The Ministry of Fisheries, Forestry, the Environment and Sustainable Development; the Ministry of Investment, Trade and, Commerce and the Ministry of Tourism led a collaborative taskforce to take a proposal to the Cabinet to reduce pollution through the phasing out of one-use plastic bags, Styrofoam containers, and plastic food utensils. This first phase is estimated to be done by April 22, 2019 and was done through the collaborative efforts of the Department of the Environment, Customs Department, BELTRAIDE, Directorate General of Foreign Trade, and Solid Waste Management Authority. Cabinet approved the proposal of Tuesday, March 20, 2018.

Phasing out of these items is a necessary pollution control measure to protect both the terrestrial and marine environments. Biodegradable alternatives, manufactured from plant-based materials, already exist on the Belizean market. Often times, those items are used only once before they are disposed of, lasting decades in a garbage dump or, more unfortunately, existing as waste on the side of highways, in rivers, along coastlines, and in the sea, causing harm to the fauna.

Annual clean-up campaigns are costly and the brunt of the burden is usually felt by volunteers and relative agencies.
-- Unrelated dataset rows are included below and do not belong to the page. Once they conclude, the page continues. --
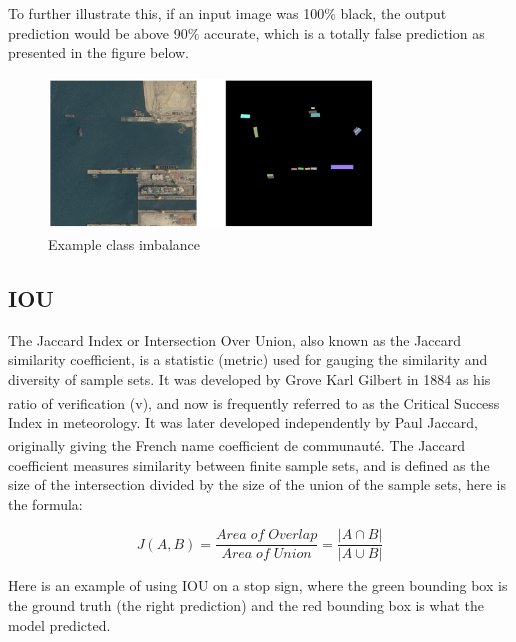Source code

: To further illustrate this, if an input image was 100\% black, the output prediction would be above 90\% accurate, which is a totally false prediction as presented in the figure below.

\vspace{0.1in}

\begin{figure}[H]
\centering
  \vspace{-0.1in}
    \centerline{\includegraphics[width = 3.4in, height = 1.6in]{../images/class_imbalance.png}}
    \caption{Example class imbalance}
\end{figure}

\subsection{IOU}
The Jaccard Index or Intersection Over Union, also known as the Jaccard similarity coefficient, is a statistic (metric) used for gauging the similarity and diversity of sample sets. It was developed by Grove Karl Gilbert in 1884 as his ratio of verification (v),\textsuperscript{\cite{murphy1996finley}} and now is frequently referred to as the Critical Success Index in meteorology. It was later developed independently by Paul Jaccard, originally giving the French name coefficient de communauté.\textsuperscript{\cite{jaccard1912distribution}} The Jaccard coefficient measures similarity between finite sample sets, and is defined as the size of the intersection divided by the size of the union of the sample sets, here is the formula:

\begin{equation}
    J(A,B) = \frac{Area\; of\; Overlap}{Area\; of\; Union} = \frac{|A \cap B|}{|A \cup B|}
\end{equation}

Here is an example of using IOU on a stop sign, where the green bounding box is the ground truth (the right prediction) and the red bounding box is what the model predicted.

\vspace{0.1in}

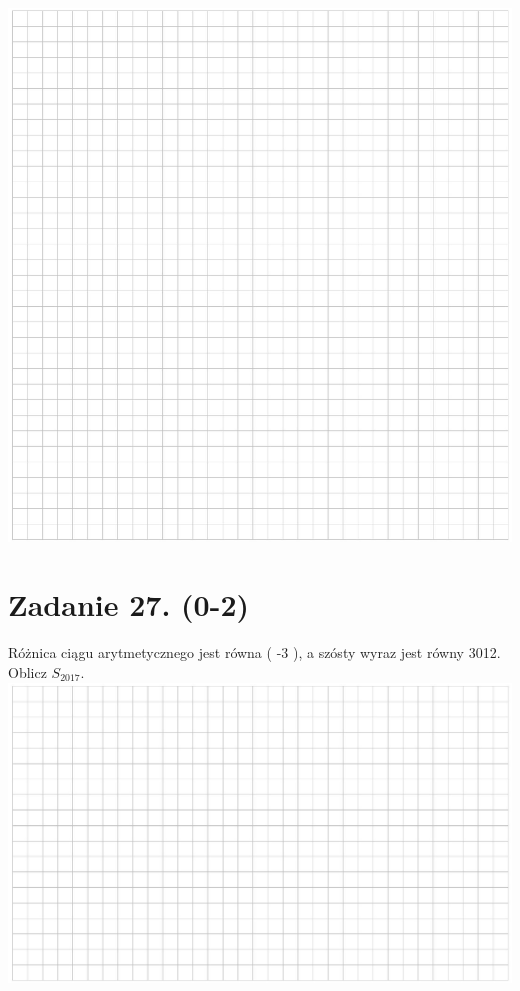 \documentclass[10pt]{article}
\begin{document}
\includegraphics[max width=\textwidth, center]{2024_11_21_94f02db55673a8a7b820g-13(1)}

\section*{Zadanie 27. (0-2)}
Różnica ciągu arytmetycznego jest równa ( -3 ), a szósty wyraz jest równy 3012. Oblicz \(S_{2017}\).\\
\includegraphics[max width=\textwidth, center]{2024_11_21_94f02db55673a8a7b820g-14}
\end{document}
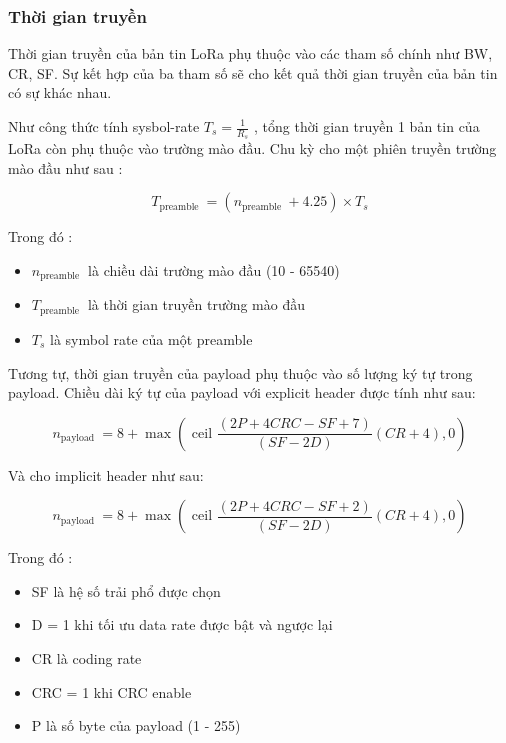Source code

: \documentclass{article} %
\begin{document}
	\subsubsection{Thời gian truyền}
	
	Thời gian truyền của bản tin LoRa phụ thuộc vào các tham số chính như BW, CR, SF. Sự kết hợp của ba tham số sẽ cho kết quả thời gian truyền của bản tin có sự khác nhau.
	
	Như công thức tính sysbol-rate $T_s= \frac{1}{R_s}$ , tổng thời gian truyền 1 bản tin của LoRa còn phụ thuộc vào trường mào đầu. Chu kỳ cho một phiên truyền trường mào đầu như sau\cite{mai2020multi} :
	
	
	\begin{equation}
		T_{\text {preamble }}=\left(n_{\text {preamble }}+4.25\right) \times T_s  
	\end{equation}
	
	Trong đó :
	\begin{itemize}
		\item $n_{\text {preamble }}$ là chiều dài trường mào đầu (10 - 65540)
		\item $T_{\text {preamble }}$ là thời gian truyền trường mào đầu
		\item $T_s$ là symbol rate của một preamble
	\end{itemize}
	
	Tương tự, thời gian truyền của payload phụ thuộc vào số lượng ký tự trong payload. Chiều dài ký tự của payload với explicit header được tính như sau\cite{mai2020multi}:
	
	\begin{equation}
		n_{\text {payload }}=8+\max \left(\text { ceil } \frac{(2 P+4 C R C-S F+7)}{(S F-2 D)}(C R+4), 0\right)
	\end{equation}
	
	Và cho implicit header như sau:
	
	\begin{equation}
		n_{\text {payload }}=8+\max \left(\text { ceil } \frac{(2 P+4 C R C-S F+2)}{(S F-2 D)}(C R+4), 0\right)    
	\end{equation}
	
	
	Trong đó :
	\begin{itemize}
		\item SF là hệ số trải phổ được chọn
		\item D = 1 khi tối ưu data rate được bật và ngược lại
		\item CR là coding rate
		\item CRC = 1 khi CRC enable
		\item P là số byte của payload (1 - 255)
	\end{itemize}
	
\end{document}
In the municipal waste stream, plastic and Styrofoam comprise about 19% of the volume, and therefore 19% of the cost of national solid waste management.

This form of pollution is a global concern as large floating piles of debris can be found in the Caribbean Sea as well as other major bodies of water. Because they are carried by these bodies of water, the piles are often difficult to track and costly to clean up, especially when they make their way into the Belize Barrier Reef.

Belize is not the first to take this initiative. It has not been long since Hon. Romauld Ferreira, Minister of Environment and Housing in the Bahamas, announced a plan to ban plastic bags in the country. This announcement reportedly came after a youth delegation from the environmental NGO Bahamas Plastic Movement (BPM) traveled from Eleuthera to Nassau to advocate for a nationwide ban on plastic bags for the country.

According to the founder of BPM, Kristal Ambrose, given the abundance of plastic and other one-use and disposable material, their goal is “to see a reduction in plastic bag use and plastic bag litter in the country; however our ultimate goal is to have a complete ban on plastic bags and Styrofoam for the entire Bahamas by the year 2020.”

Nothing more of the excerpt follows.